Personal information
- Born: 9 August 1982 (age 44) Yerevan, Armenian SSR, Soviet Union

Chess career
- Country: Armenia
- Title: International Master (2003) Woman Grandmaster (1998)
- Peak rating: 2503 (January 2010)

= Lilit Mkrtchian =

Armenian chess player (born 1982)

Lilit Mkrtchian or Lilit Mkrtchyan (Լիլիթ Մկրտչյան; born 9 August 1982) is an Armenian chess player. She holds the titles of International Master (IM) and Woman Grandmaster (WGM), which FIDE awarded her in 2003 and 1998 respectively. Mkrtchian is a four-time Armenian women's chess champion.

==Career==
In 2002, Mkrtchian won the silver medal in the European Individual Women's Championship in Varna, Bulgaria, scoring 8½/11 points. She participated in the Women's European Team Chess Championship 2003 in Plovdiv, Bulgaria, helping Armenia to win the gold medal. Mkrtchian took the bronze medal at the 7th European Women's Individual Championship 2006 held in Kuşadası, Turkey, scoring 7½/11 points.

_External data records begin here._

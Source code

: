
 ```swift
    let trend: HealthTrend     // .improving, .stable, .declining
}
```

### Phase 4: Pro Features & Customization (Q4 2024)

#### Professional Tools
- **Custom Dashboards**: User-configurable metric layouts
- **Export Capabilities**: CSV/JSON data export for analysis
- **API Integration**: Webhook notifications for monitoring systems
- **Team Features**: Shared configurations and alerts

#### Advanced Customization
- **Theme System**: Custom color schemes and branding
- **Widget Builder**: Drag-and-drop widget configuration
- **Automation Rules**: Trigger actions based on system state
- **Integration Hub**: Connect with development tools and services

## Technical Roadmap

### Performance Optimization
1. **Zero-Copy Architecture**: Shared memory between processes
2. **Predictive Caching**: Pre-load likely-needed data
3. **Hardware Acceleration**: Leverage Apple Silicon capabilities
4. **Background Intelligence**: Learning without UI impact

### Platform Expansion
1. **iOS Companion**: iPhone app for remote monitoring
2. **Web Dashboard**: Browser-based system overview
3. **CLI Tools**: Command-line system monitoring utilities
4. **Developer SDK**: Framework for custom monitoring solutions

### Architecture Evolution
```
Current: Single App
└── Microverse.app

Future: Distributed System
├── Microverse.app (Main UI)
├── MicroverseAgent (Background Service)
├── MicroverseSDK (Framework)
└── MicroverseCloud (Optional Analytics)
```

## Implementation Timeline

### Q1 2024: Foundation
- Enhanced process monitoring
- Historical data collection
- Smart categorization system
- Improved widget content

In the 2009 edition she tied with Tatiana Kosintseva for first place scoring 8½/11 and took silver after losing the playoff.

In December 2009, she took tenth position in the list of best sportspeople of Armenia in 2009.

In 2013, she came third at the European Women's Individual Championship. In the 2015 Women's World Team Chess Championship in Chengdu (China) Mkrtchian won the individual gold medal on the second board.